The first method, as already explained, effectively drops packets when too many arrive too quickly from all sources. The second tracks individual IPs.

In my F/W, attempts from internet to access ports that are *not* open/forwarded are logged as 'badtraffic' and dropped. Attempts, again from internet, to access open/forwarded ports too quickly (N SYNs in M seconds) are logged as 'badtraffic' and dropped. The limiter looks at all open/forwarded ports.

I also have a script that runs periodically; it gathers the IPs from the 'badtraffic' log entries (and IPs from other sources) and adds them to an IP set if they are not already covered there by a /16 or /24 set and not already present in the IP set. Periodically blocking them allows the rate-limited IPs to expire from the rate limiter. They stay blocked until they fall out of the logs.

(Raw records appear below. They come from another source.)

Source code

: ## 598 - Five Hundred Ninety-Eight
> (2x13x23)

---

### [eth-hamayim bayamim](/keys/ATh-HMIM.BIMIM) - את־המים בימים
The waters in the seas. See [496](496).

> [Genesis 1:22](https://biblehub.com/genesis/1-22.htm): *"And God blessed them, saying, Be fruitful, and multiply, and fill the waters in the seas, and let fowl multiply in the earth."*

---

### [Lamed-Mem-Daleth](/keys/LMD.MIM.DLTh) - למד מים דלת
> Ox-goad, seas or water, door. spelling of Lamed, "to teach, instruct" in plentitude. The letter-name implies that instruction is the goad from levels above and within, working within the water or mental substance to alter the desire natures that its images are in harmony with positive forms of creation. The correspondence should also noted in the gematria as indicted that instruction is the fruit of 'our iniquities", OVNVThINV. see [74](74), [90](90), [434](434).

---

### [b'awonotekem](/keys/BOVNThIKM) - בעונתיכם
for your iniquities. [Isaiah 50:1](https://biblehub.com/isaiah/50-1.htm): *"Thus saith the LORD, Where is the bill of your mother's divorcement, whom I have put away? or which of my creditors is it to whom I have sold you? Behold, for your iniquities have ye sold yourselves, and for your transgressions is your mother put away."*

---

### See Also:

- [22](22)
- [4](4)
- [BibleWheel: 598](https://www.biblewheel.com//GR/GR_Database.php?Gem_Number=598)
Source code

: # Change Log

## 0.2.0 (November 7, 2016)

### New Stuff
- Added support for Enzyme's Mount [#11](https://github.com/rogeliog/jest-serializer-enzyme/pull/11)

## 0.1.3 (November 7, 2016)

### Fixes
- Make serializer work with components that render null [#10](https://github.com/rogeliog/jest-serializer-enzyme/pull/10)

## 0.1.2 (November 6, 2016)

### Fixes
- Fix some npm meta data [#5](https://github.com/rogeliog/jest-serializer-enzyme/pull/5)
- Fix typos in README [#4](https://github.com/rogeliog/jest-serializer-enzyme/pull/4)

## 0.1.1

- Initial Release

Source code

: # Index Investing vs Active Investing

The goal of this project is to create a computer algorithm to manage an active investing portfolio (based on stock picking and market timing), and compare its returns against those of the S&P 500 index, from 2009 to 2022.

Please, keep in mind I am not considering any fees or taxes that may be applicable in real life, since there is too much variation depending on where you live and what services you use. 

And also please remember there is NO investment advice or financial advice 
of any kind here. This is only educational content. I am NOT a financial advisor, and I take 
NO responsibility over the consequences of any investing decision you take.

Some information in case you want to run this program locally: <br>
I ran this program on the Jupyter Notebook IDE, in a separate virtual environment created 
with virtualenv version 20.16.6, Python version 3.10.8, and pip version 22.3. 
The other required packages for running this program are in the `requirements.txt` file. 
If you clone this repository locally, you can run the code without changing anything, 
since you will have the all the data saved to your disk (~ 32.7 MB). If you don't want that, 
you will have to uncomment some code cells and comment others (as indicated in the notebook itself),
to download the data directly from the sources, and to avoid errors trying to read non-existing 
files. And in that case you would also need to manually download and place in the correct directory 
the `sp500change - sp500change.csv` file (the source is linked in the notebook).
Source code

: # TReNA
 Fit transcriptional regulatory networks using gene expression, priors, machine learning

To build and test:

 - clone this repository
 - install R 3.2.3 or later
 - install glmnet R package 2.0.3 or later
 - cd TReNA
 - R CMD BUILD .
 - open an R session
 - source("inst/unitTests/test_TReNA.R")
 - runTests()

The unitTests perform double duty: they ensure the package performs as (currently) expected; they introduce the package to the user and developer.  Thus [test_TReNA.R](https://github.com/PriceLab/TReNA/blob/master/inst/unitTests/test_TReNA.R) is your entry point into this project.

This and the other measures I've taken have reduced bandit* traffic from well over 100kbit/s to around 3kbit/s on average. They've reduced guests on my forum from over 400 (up to 5000) to less than 15. Alas, there is one drawback to my methods: I don't know how many false positives they trigger; my limits are probably a little too tight. The rate limiter has 2048 entries. At present, the sets contain 9000 blocked nets and 535k blocked IPs. That's about 1/8000 of the internet, so my methods mightn't be too aggressive.

Neal


* - Yes, I call all of those miscreants 'bandits', for that is what they are.